■ Input records:
--------------------
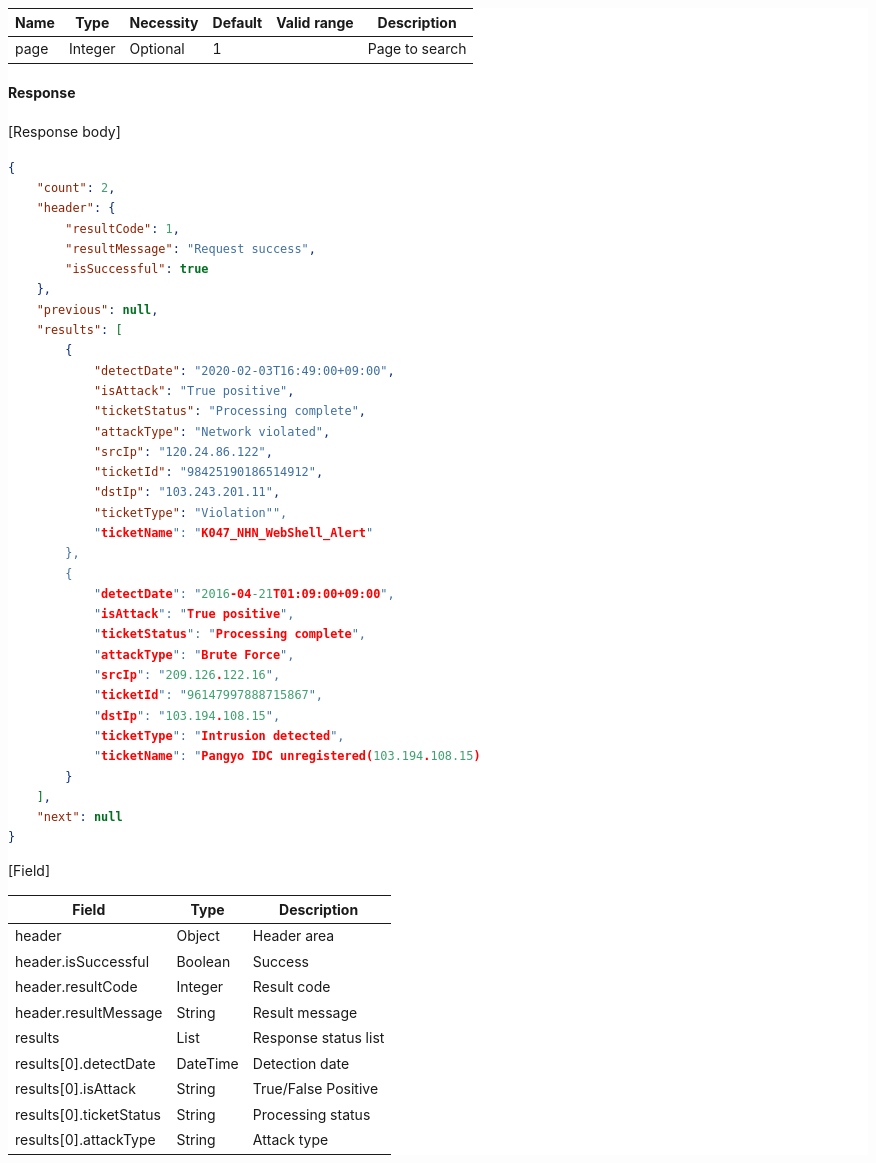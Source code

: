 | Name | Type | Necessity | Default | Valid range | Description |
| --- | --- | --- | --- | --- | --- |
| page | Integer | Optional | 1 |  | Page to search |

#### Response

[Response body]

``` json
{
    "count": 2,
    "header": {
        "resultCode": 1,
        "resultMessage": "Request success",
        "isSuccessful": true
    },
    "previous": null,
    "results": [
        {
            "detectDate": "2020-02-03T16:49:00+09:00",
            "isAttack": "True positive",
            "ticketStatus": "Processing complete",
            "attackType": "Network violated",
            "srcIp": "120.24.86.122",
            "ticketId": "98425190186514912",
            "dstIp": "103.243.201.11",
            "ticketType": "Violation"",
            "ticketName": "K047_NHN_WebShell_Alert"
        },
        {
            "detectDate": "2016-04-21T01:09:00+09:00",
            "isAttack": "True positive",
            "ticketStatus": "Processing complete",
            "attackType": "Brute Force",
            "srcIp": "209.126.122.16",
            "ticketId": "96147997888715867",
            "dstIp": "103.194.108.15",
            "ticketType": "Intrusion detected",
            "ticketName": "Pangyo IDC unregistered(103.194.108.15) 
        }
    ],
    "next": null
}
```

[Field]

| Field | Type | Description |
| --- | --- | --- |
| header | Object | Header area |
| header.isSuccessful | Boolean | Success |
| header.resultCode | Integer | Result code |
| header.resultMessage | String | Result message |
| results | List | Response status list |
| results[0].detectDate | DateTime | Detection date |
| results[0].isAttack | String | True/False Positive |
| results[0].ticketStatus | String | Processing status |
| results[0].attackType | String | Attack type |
--------------------
■ To do: Using the material above, retype each entry exactly and omit the pictures.

■ The completed task:
Source code

: | Name | Type | Necessity | Default | Valid range | Description |
| --- | --- | --- | --- | --- | --- |
| page | Integer | Optional | 1 |  | Page to search |

#### Response

[Response body]

``` json
{
    "count": 2,
    "header": {
        "resultCode": 1,
        "resultMessage": "Request success",
        "isSuccessful": true
    },
    "previous": null,
    "results": [
        {
            "detectDate": "2020-02-03T16:49:00+09:00",
            "isAttack": "True positive",
            "ticketStatus": "Processing complete",
            "attackType": "Network violated",
            "srcIp": "120.24.86.122",
            "ticketId": "98425190186514912",
            "dstIp": "103.243.201.11",
            "ticketType": "Violation"",
            "ticketName": "K047_NHN_WebShell_Alert"
        },
        {
            "detectDate": "2016-04-21T01:09:00+09:00",
            "isAttack": "True positive",
            "ticketStatus": "Processing complete",
            "attackType": "Brute Force",
            "srcIp": "209.126.122.16",
            "ticketId": "96147997888715867",
            "dstIp": "103.194.108.15",
            "ticketType": "Intrusion detected",
            "ticketName": "Pangyo IDC unregistered(103.194.108.15) 
        }
    ],
    "next": null
}
```

[Field]

| Field | Type | Description |
| --- | --- | --- |
| header | Object | Header area |
| header.isSuccessful | Boolean | Success |
| header.resultCode | Integer | Result code |
| header.resultMessage | String | Result message |
| results | List | Response status list |
| results[0].detectDate | DateTime | Detection date |
| results[0].isAttack | String | True/False Positive |
| results[0].ticketStatus | String | Processing status |
| results[0].attackType | String | Attack type |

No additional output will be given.